Billy Zane Almost Totally Murdered Fabrizio In Titanic's Original Ending

(To celebrate "Titanic" and its impending 25th-anniversary re-release, we've put together a week of explorations, inquires, and deep dives into James Cameron's box office-smashing disaster epic.)

Among the impressive ensemble of characters in James Cameron's 1997 epic "Titanic," one of the most endearing is Fabrizio (Danny Nucci), bestie of Leonardo DiCaprio's Jack Dawson. The pair wins their tickets aboard the doomed America-bound ocean liner in a card game; standing at the ship's bow, Fabrizio claims to be able to see the Statue of Liberty already – "Very small, of course." 

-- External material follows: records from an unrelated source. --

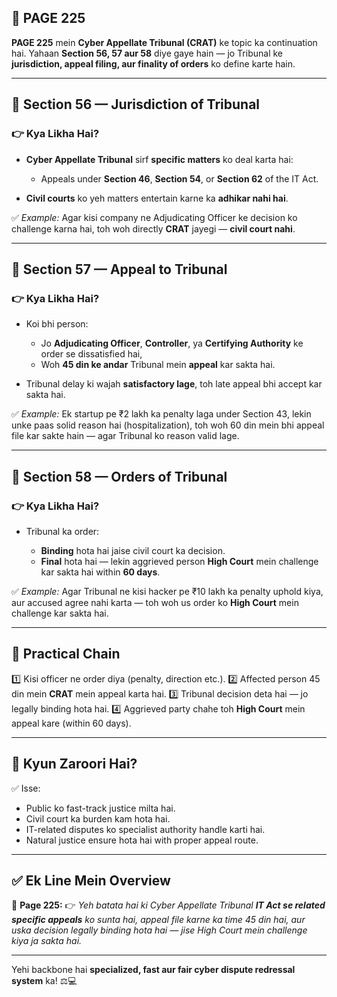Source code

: ## 📄 **PAGE 225**

**PAGE 225** mein **Cyber Appellate Tribunal (CRAT)** ke topic ka continuation hai. Yahaan **Section 56, 57 aur 58** diye gaye hain — jo Tribunal ke **jurisdiction, appeal filing, aur finality of orders** ko define karte hain.

---

## 🔹 **Section 56 — Jurisdiction of Tribunal**

### 👉 Kya Likha Hai?

* **Cyber Appellate Tribunal** sirf **specific matters** ko deal karta hai:

  * Appeals under **Section 46**, **Section 54**, or **Section 62** of the IT Act.
* **Civil courts** ko yeh matters entertain karne ka **adhikar nahi hai**.

✅ *Example:* Agar kisi company ne Adjudicating Officer ke decision ko challenge karna hai, toh woh directly **CRAT** jayegi — **civil court nahi**.

---

## 🔹 **Section 57 — Appeal to Tribunal**

### 👉 Kya Likha Hai?

* Koi bhi person:

  * Jo **Adjudicating Officer**, **Controller**, ya **Certifying Authority** ke order se dissatisfied hai,
  * Woh **45 din ke andar** Tribunal mein **appeal** kar sakta hai.
* Tribunal delay ki wajah **satisfactory lage**, toh late appeal bhi accept kar sakta hai.

✅ *Example:* Ek startup pe ₹2 lakh ka penalty laga under Section 43, lekin unke paas solid reason hai (hospitalization), toh woh 60 din mein bhi appeal file kar sakte hain — agar Tribunal ko reason valid lage.

---

## 🔹 **Section 58 — Orders of Tribunal**

### 👉 Kya Likha Hai?

* Tribunal ka order:

  * **Binding** hota hai jaise civil court ka decision.
  * **Final** hota hai — lekin aggrieved person **High Court** mein challenge kar sakta hai within **60 days**.

✅ *Example:* Agar Tribunal ne kisi hacker pe ₹10 lakh ka penalty uphold kiya, aur accused agree nahi karta — toh woh us order ko **High Court** mein challenge kar sakta hai.

---

## 🧩 **Practical Chain**

1️⃣ Kisi officer ne order diya (penalty, direction etc.).
2️⃣ Affected person 45 din mein **CRAT** mein appeal karta hai.
3️⃣ Tribunal decision deta hai — jo legally binding hota hai.
4️⃣ Aggrieved party chahe toh **High Court** mein appeal kare (within 60 days).

---

## 🔹 **Kyun Zaroori Hai?**

✅ Isse:

* Public ko fast-track justice milta hai.
* Civil court ka burden kam hota hai.
* IT-related disputes ko specialist authority handle karti hai.
* Natural justice ensure hota hai with proper appeal route.

---

## ✅ **Ek Line Mein Overview**

📌 **Page 225:**
👉 *Yeh batata hai ki Cyber Appellate Tribunal **IT Act se related specific appeals** ko sunta hai, appeal file karne ka time 45 din hai, aur uska decision legally binding hota hai — jise High Court mein challenge kiya ja sakta hai.*

---

Yehi backbone hai **specialized, fast aur fair cyber dispute redressal system** ka! ⚖️💻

Over the movie's six-month shoot, Nucci's character would have as full of an arc as you could get in a disaster picture: he gets a ticket to America, dances below decks, and tragically perishes along with scores of other passengers and crew. But the death scene in the final product — in which Fabrizio is crushed by one of the ship's four collapsed funnels — isn't the fate originally written for the doomed immigrant. Nucci tells Cosmo:

"The original death scene is I'm swimming in the water and I get past my hypothermia and I get over to a boat that Billy Zane's character [Cal Hockley] is on. I'm trying to get on and he's paranoid that it's going to sink and I go, 'No, no, you don't understand, I have to get to America' and he takes an oar and he smacks me in the head. And he says, 'It's that way!' Then I got a call from Jim probably a couple months after we finished filming and he said, 'You know, I've gotta change this. Remember when you were swimming away from the smokestack?' I said, 'Yeah.' He goes, 'Well, now you don't make it.'

Cal the killer

A revisit of Fabrizio's funnel death scene contains hints of Cal's particular mix of desperation and callousness. As the wake from the fallen funnel threatens to tip the nearby lifeboat Cal is on, he shoves someone trying to climb aboard, screaming, "You'll swamp us!"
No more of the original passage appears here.